Understanding the Impact of Direct Mail on Customer Behavior & Business Impact: A Q&A with Paul Fredrick
As traditional offline media continues to strengthen its mark in the digital landscape, we wanted to take a closer look at how successful brands are leveraging cataloging and direct mail marketing to impact their customers’ buying decisions. We sat down with Scott Drayer, the Vice President of Marketing at Paul Fredrick MenStyle, to discuss the ways customers have continued to respond to catalogs over time, and how a direct mail approach ultimately enriches the customer experience and relationship with the Paul Fredrick brand.
PMX Agency: Tell us about Paul Fredrick, the brand. How do you position yourselves in the menswear market?
Scott Drayer: We’re a private label menswear apparel business that’s exclusively direct to consumer. Because we don’t have in-store retail, we have a substantial focus in direct response based advertising efforts.
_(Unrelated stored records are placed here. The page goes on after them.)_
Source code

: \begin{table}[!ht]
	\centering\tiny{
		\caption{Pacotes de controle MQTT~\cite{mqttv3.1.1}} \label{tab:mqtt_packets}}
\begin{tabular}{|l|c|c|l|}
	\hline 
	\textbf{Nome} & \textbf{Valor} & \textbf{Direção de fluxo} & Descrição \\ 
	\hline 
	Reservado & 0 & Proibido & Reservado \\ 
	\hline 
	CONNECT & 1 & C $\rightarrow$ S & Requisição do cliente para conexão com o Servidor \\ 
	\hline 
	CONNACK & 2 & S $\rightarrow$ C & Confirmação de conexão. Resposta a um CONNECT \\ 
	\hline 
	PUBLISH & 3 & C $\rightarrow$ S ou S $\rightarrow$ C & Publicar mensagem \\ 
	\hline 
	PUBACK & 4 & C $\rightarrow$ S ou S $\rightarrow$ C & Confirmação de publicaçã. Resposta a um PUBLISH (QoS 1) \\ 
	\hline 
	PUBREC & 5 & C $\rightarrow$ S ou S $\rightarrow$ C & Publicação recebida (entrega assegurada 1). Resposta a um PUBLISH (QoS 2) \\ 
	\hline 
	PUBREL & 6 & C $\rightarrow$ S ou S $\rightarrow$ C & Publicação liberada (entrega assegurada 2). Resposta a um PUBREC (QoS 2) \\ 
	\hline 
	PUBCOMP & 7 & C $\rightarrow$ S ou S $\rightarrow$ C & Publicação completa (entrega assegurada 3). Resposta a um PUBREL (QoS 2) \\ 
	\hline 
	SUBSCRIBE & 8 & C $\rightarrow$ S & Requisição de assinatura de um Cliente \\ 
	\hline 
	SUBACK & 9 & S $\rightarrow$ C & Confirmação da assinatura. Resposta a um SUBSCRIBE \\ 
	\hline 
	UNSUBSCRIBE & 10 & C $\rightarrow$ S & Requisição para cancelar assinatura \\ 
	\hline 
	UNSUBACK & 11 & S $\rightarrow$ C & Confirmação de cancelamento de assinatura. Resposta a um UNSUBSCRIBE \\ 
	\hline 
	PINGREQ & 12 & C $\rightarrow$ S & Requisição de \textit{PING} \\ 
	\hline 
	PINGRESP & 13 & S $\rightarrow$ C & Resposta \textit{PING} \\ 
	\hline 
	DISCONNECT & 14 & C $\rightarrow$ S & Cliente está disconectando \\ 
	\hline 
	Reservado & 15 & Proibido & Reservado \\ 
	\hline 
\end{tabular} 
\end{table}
Paul Fredrick is all about finding the right balance of style and value, offering fashion forward clothing at reasonable prices.
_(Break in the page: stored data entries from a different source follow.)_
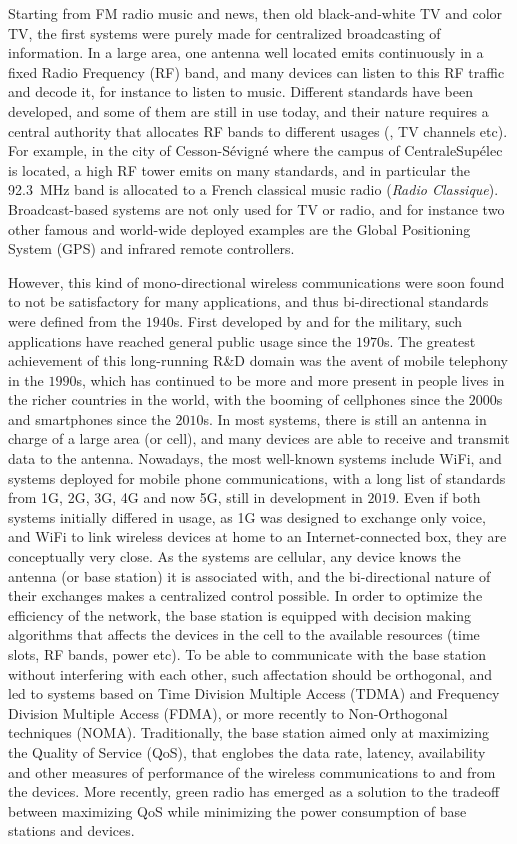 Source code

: Starting from FM radio music and news, then old black-and-white TV and color TV, the first systems were purely made for centralized broadcasting of information. In a large area, one antenna well located emits continuously in a fixed Radio Frequency (RF) band, and many devices can listen to this RF traffic and decode it, for instance to listen to music.
Different standards have been developed, and some of them are still in use today, and their nature requires a central authority that allocates RF bands to different usages (\eg, TV channels etc).
For example, in the city of Cesson-Sévigné where the campus of CentraleSupélec is located, a high RF tower emits on many standards, and in particular the \SI{92.3}{\mega\hertz} band is allocated to a French classical music radio (\emph{Radio Classique}).
Broadcast-based systems are not only used for TV or radio,
and for instance two other famous and world-wide deployed examples are the Global Positioning System (GPS) and infrared remote controllers.

However, this kind of mono-directional wireless communications were soon found to not be satisfactory for many applications, and thus bi-directional standards were defined from the $1940$s.
First developed by and for the military, such applications have reached general public usage since the $1970$s.
The greatest achievement of this long-running R\&D domain was the avent of mobile telephony in the $1990$s, which has continued to be more and more present in people lives in the richer countries in the world, with the booming of cellphones since the $2000$s and smartphones since the $2010$s.
In most systems, there is still an antenna in charge of a large area (or cell), and many devices are able to receive and transmit data to the antenna.
Nowadays, the most well-known systems include WiFi, and systems deployed for mobile phone communications, with a long list of standards from 1G, 2G, 3G, 4G and now 5G, still in development in $2019$.
Even if both systems initially differed in usage, as 1G was designed to exchange only voice, and WiFi to link wireless devices at home to an Internet-connected box, they are conceptually very close.
As the systems are cellular, any device knows the antenna (or base station) it is associated with, and the bi-directional nature of their exchanges makes a centralized control possible.
In order to optimize the efficiency of the network, the base station is equipped with decision making algorithms that affects the devices in the cell to the available resources (time slots, RF bands, power etc).
To be able to communicate with the base station without interfering with each other, such affectation should be orthogonal, and led to systems based on Time Division Multiple Access (TDMA) and Frequency Division Multiple Access (FDMA), or more recently to Non-Orthogonal techniques (NOMA).
Traditionally, the base station aimed only at maximizing the Quality of Service (QoS), that englobes the data rate, latency, availability and other measures of performance of the wireless communications to and from the devices.
More recently, green radio has emerged as a solution to the tradeoff between maximizing QoS while minimizing the power consumption of base stations and devices.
PMX: Being that you focus in direct response marketing, can you tell us a little more about Paul Fredrick’s channel mix? How much is that devoted to Direct Mail initiatives, and how do you measure the impact of DM more specifically?
SD: One of the main channels we focus our efforts on is catalog, with a combination of the usual suspects on the digital side.
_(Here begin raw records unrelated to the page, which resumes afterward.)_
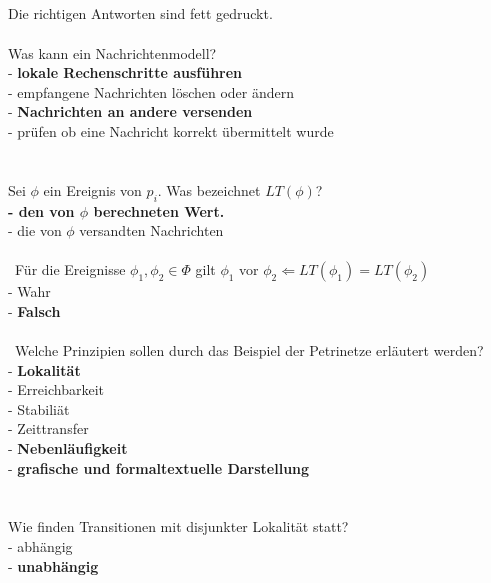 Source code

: \documentclass[a4paper,12pt]{scrartcl}
\begin{document}
\subsection{}
\subsubsection{}
Die richtigen Antworten sind fett gedruckt.\\\\
Was kann ein Nachrichtenmodell?\\
- \textbf{lokale Rechenschritte ausführen}\\
- empfangene Nachrichten löschen oder ändern\\
- \textbf{Nachrichten an andere versenden}\\
- prüfen ob eine Nachricht korrekt übermittelt wurde\\\\\\
Sei $\phi$ ein Ereignis von $p_i$. Was bezeichnet $LT(\phi)$?\\
\textbf{- den von $\phi$ berechneten Wert.\\}
- die von $\phi$ versandten Nachrichten\\
\\\
Für die Ereignisse $\phi_1 ,\phi_2\in\Phi$ gilt $\phi_1$ vor $\phi_2\Leftarrow LT(\phi_1)=LT(\phi_2)$\\
- Wahr\\
- \textbf{Falsch}\\\\\
Welche Prinzipien sollen durch das Beispiel der Petrinetze erläutert werden?\\
- \textbf{Lokalität}\\
- Erreichbarkeit\\
- Stabiliät\\
- Zeittransfer\\
- \textbf{Nebenläufigkeit}\\
- \textbf{grafische und formaltextuelle Darstellung}\\\\\\
Wie finden Transitionen mit disjunkter Lokalität statt?\\
- abhängig\\
- \textbf{unabhängig}\\
\end{document}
We’ve run testing in order to quantify the incremental value of sending a catalog or not, as well as the frequency of mailing. We found that while there was a certain portion of revenue that could still be achieved without the catalog drops, ultimately the combination of catalog and other marketing channels had a more positive impact on revenue, and the overall business.
PMX: Marketers are always looking to be more efficient in their media spend. How have you approached that objective with catalogs? What are some of the things you’ve seen work in terms of lowering your DM costs without jeopardizing sales, and on the flip side, what hasn’t worked so well?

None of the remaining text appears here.